My Interests

I am a Junior at Georgetown studying Computer Science, with a minor in Business Studies. In my time at Georgetown, I have focused on building a bridge between theoretical and applied Computer Science for myself and other students. I am interested in developing software products for a fast moving and impactful business as well as conducting research in graduate school and beyond.

Software Projects

Over the past two years, I have gained experience primarily developing backend infrastructure, working with data at scale, and applying machine learning solutions to business and research problems. I am looking to gain more experience in frontend and fullstack development, in addition to strengthening my current skillset.
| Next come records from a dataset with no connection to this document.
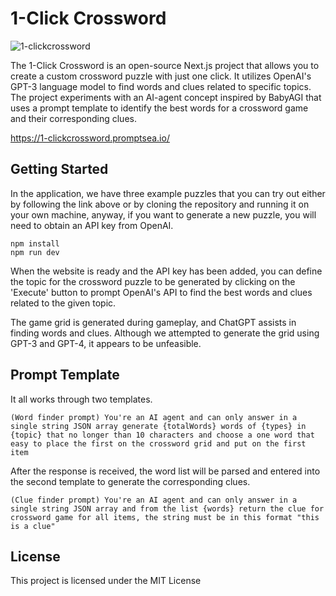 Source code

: # 1-Click Crossword

![1-clickcrossword](https://github.com/pisuthd/1-clickcrossword/assets/18402217/b7110f51-d35f-4010-b086-1557e63e070b)

The 1-Click Crossword is an open-source Next.js project that allows you to create a custom crossword puzzle with just one click. It utilizes OpenAI's GPT-3 language model to find words and clues related to specific topics. The project experiments with an AI-agent concept inspired by BabyAGI that uses a prompt template to identify the best words for a crossword game and their corresponding clues.

https://1-clickcrossword.promptsea.io/

## Getting Started

In the application, we have three example puzzles that you can try out either by following the link above or by cloning the repository and running it on your own machine, anyway, if you want to generate a new puzzle, you will need to obtain an API key from OpenAI.

```
npm install
npm run dev
```

When the website is ready and the API key has been added, you can define the topic for the crossword puzzle to be generated by clicking on the 'Execute' button to prompt OpenAI's API to find the best words and clues related to the given topic.

The game grid is generated during gameplay, and ChatGPT assists in finding words and clues. Although we attempted to generate the grid using GPT-3 and GPT-4, it appears to be unfeasible.

## Prompt Template

It all works through two templates.

```
(Word finder prompt) You're an AI agent and can only answer in a single string JSON array generate {totalWords} words of {types} in {topic} that no longer than 10 characters and choose a one word that easy to place the first on the crossword grid and put on the first item
```

After the response is received, the word list will be parsed and entered into the second template to generate the corresponding clues.

```
(Clue finder prompt) You're an AI agent and can only answer in a single string JSON array and from the list {words} return the clue for crossword game for all items, the string must be in this format "this is a clue"
```

## License 
This project is licensed under the MIT License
International Business Machine

May-August, 2022

I worked with the monitoring and insights team in the CIO office to develop an automated bot for generating accounting checklist drafts for sellers. I developed infrastructure for hosting a machine learning solution running on an IBM Openshift cluster. I gained experience using Python libraries statsmodels, sci-kit learn, and Pandas, and using Agile development practices, Git and Github, IBM Cloud Storage solutions, and Slack APIs.

BC Remit

August-November, 2021

As the head of Georgetown Disruptive Tech's Special Project's team and a Google Student Developer Club Lead, I led a technical consulting project with BC Remit. We helped transition them to using a React app from their previous development framework. I gained experience with project management for a team of 5 interns below me, app development using React Native, and using the backend emulation tool Amazon Cognito.

CSD_Presentation_ B.pdf

CSD Presentation_ A.pdf

Los Alamos National Laboratory Supercomputer Institute

June-August, 2021

I was one of 5 interns from Georgetown that piloted a US Department of Defense sponsored program with the Los Alamos National Laboratory. I participated in a three week High Performance Computing (HPC) Bootcamp, and I researched the efficacy of Computational Storage Devices for HPC workloads. I gained experience using Apache Spark, HDFS, Kubernetes, and PySpark SQL while implementing our experiments.

admin.pdf

jira.pdf

Authomize.com

January-May 2021

As project manager for the Georgetown TAMID Chapter's founding technical consulting team, I led an internship for 8 students with our client, Authomize.com. We developed a command line application to convert Authomize's excel file client reports to pdfs with aggregated charts of their data. Examples of the app's output are shown above. I gained experience implementing this application with Node.js, HTML, and CSS and using Git and Github.

Project Olas

September 2020 - March 2021

I helped Project Olas scale their customer relationship processes by creating automated data transfer pipelines connecting their Airtable CRM database to their client scheduling forms. I also worked on automated feedback collection from clients to increase client communication efficiency. I gained experience using Node.js to implement these solutions by integrating with Google Sheets APIs and Airtable APIs.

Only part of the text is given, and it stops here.